Other members of this group who, together with Fischer, became leading members of the Green Party are Daniel Cohn-Bendit and Tom Koenigs. Emulating the Italian left-wing “operaist” [workerist] and “autonomist” groups, the Frankfurt group of anarchists sought to galvanise workers with “revolutionary” actions.

Franz was the son of a drugstore owner in Stuttgart and completed his training as a druggist, before beginning his involvement with radical politics and starting work at the Opel factory in Rüsselsheim in 1975. “Then the Vietnam movement came along, and for us the only issue was the world revolution,” Franz told German radio in a long interview this spring (“Where would you be without Opel, Klaus Franz?” March 29, 2009).

In the same interview Franz describes the start of his “revolutionary factory work” in the workshops of Opel in Rüsselsheim. The workers, however, did not respond to the unserious call for “anti-authoritarian resistance” against their superiors and the factory hierarchy. After a while the work became too arduous for Joschka Fischer and his comrades in “Revolutionary Struggle,” and they rapidly quit the Opel assembly lines.

Klaus Franz remained. While the others climbed the political ladder, using the Green Party along the way, Franz began his own long march through the institutions of the trade unions.

In 1981 he became a works council member, and in 1985 was freed from production work in order to concentrate on his union duties. In 2000 he became chairman of the company works council and in 2003 deputy chairman of the supervisory board of Adam Opel AG. In his March 2009 radio interview he stressed how important this climb up the career ladder was for him: “For me, someone from a conservative state [Baden-Württemberg] coming to “red” Hessen at that time, this was a place where somebody from below could climb the ladder and make a career.”

Franz did not join a political party, but did appear nevertheless on the Greens’ list in elections for the local (Rüsselsheim) municipal authority, where he completed a term in office (1989-94) as a town councillor.

Like many leading Greens today, Franz has made his peace with the conservative Christian Democratic Union (CDU) and the right-wing elements in economic life.
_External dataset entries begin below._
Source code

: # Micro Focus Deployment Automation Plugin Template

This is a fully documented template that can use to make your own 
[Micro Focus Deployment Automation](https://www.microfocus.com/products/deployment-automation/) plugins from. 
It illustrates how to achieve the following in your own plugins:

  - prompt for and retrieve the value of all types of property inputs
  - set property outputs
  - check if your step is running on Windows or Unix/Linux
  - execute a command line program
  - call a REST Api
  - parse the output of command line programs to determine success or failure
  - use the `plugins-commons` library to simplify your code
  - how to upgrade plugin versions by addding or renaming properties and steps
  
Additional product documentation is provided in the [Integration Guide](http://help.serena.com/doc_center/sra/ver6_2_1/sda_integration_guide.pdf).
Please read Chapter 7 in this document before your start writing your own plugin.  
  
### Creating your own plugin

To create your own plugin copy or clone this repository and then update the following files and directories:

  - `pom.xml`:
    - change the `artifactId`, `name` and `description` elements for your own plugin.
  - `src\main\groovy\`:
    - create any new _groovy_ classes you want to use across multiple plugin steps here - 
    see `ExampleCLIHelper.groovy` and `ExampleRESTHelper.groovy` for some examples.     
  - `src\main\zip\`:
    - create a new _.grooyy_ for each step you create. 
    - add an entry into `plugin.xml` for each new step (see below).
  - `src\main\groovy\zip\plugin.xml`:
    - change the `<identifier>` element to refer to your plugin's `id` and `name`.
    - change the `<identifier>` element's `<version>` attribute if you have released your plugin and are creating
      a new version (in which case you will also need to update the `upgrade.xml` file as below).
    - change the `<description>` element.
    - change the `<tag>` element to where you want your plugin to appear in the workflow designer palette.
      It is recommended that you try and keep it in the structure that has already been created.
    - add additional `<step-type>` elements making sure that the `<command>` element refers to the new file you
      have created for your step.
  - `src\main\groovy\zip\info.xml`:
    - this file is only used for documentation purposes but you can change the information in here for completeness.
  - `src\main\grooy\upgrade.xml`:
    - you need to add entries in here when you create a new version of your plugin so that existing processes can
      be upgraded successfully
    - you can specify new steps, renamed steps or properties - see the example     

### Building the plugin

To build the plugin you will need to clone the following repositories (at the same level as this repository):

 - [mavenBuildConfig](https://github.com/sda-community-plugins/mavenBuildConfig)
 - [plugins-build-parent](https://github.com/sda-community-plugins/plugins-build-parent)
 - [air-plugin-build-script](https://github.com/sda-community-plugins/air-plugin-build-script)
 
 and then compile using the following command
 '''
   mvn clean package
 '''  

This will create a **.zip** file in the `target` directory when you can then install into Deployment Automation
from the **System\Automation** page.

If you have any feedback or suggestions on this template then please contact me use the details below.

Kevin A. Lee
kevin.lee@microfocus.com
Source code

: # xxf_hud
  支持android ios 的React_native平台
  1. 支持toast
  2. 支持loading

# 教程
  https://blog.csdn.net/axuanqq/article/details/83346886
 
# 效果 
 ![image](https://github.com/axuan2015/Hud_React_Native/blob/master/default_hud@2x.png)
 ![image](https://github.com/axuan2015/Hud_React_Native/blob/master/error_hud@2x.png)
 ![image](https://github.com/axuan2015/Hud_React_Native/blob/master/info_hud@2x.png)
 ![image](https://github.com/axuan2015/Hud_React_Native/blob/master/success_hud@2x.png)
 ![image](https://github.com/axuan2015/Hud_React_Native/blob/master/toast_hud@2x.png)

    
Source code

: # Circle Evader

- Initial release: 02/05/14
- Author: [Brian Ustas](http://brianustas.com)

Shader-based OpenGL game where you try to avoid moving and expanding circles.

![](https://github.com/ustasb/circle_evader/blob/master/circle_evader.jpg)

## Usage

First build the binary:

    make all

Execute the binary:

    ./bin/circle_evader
Today he talks professionally with top company directors such as GM Vice President Carl Peter Forster and CEO Fritz Henderson in Detroit, as well as German Chancellor Angela Merkel (CDU) and has a good relationship with Roland Koch, the Hessian Prime Minister, also CDU. As he himself admits, he agrees with much of the CDU program and he counts the right-wing party’s former labour minister Norbert Blüm as a good friend.

At the start of the 1990s Franz took a university course, as he later explained, to help him assume the chairmanship of the works council. His chosen thesis for his diploma at the college of further education in Frankfurt was the “integration of people with health problems in lean production systems.”

Lean production

This was the period during which the Berlin Wall fell and the Stalinist regime in former East Germany (GDR) collapsed. The former East German Wartburg factory in Eisenach was reintegrated into Opel and revamped as a model modern company. German auto companies had begun to import production concepts from Japan such as “quality control,” “group work,” “lean production” and “just in time.”

Trade union officials and works councils sold the new methods to the workforce as measures, which “humanised” and “democratised” production. Klaus Franz says today: “We changed the previous situation where a worker painted 645 doors in the course of a day. Today people work in groups and have completely different tasks and responsibilities. It was a form of democratisation of work, and I was one of its sponsors” (radio interview).

The “lean production” system, originally associated with Toyota in particular, had nothing to do with “humanizing” working life. Instead it was aimed at increasing productivity by decentralising production processes into small, autonomous and more flexible groups (teams), with corresponding increases in product quality. It was a reaction by German car companies to increasing pressure from the world market.

For the workers, in the final analysis, it meant a greater workload and additional stress—in particular when combined with the constant reduction of personnel levels.

The co-manager

During the last ten years Franz increasingly assumed the role of a co-manager at Opel, intent on securing “the survival of the company.” “Earlier there was such a thing, to put it bluntly, as a degree of profit sharing. Today it is ‘pain sharing’ that is the name of the game,” he told a journalist employed by the German unions’ Hans Böckler foundation.

Franz ensured that savings and “necessary” cuts were imposed smoothly at Opel and that protests against them never got out of control.

In 2003 Franz became vice-chairman of the Opel supervisory board. When IG Metall organized a strike for shorter hours in West Germany that same year, he refused to support the strike. When the Opel workforce reacted to the threat of closure in November 2004 with a one-week factory occupation, Franz prevented any solidarity action by workers at the sister plant in Rüsselsheim.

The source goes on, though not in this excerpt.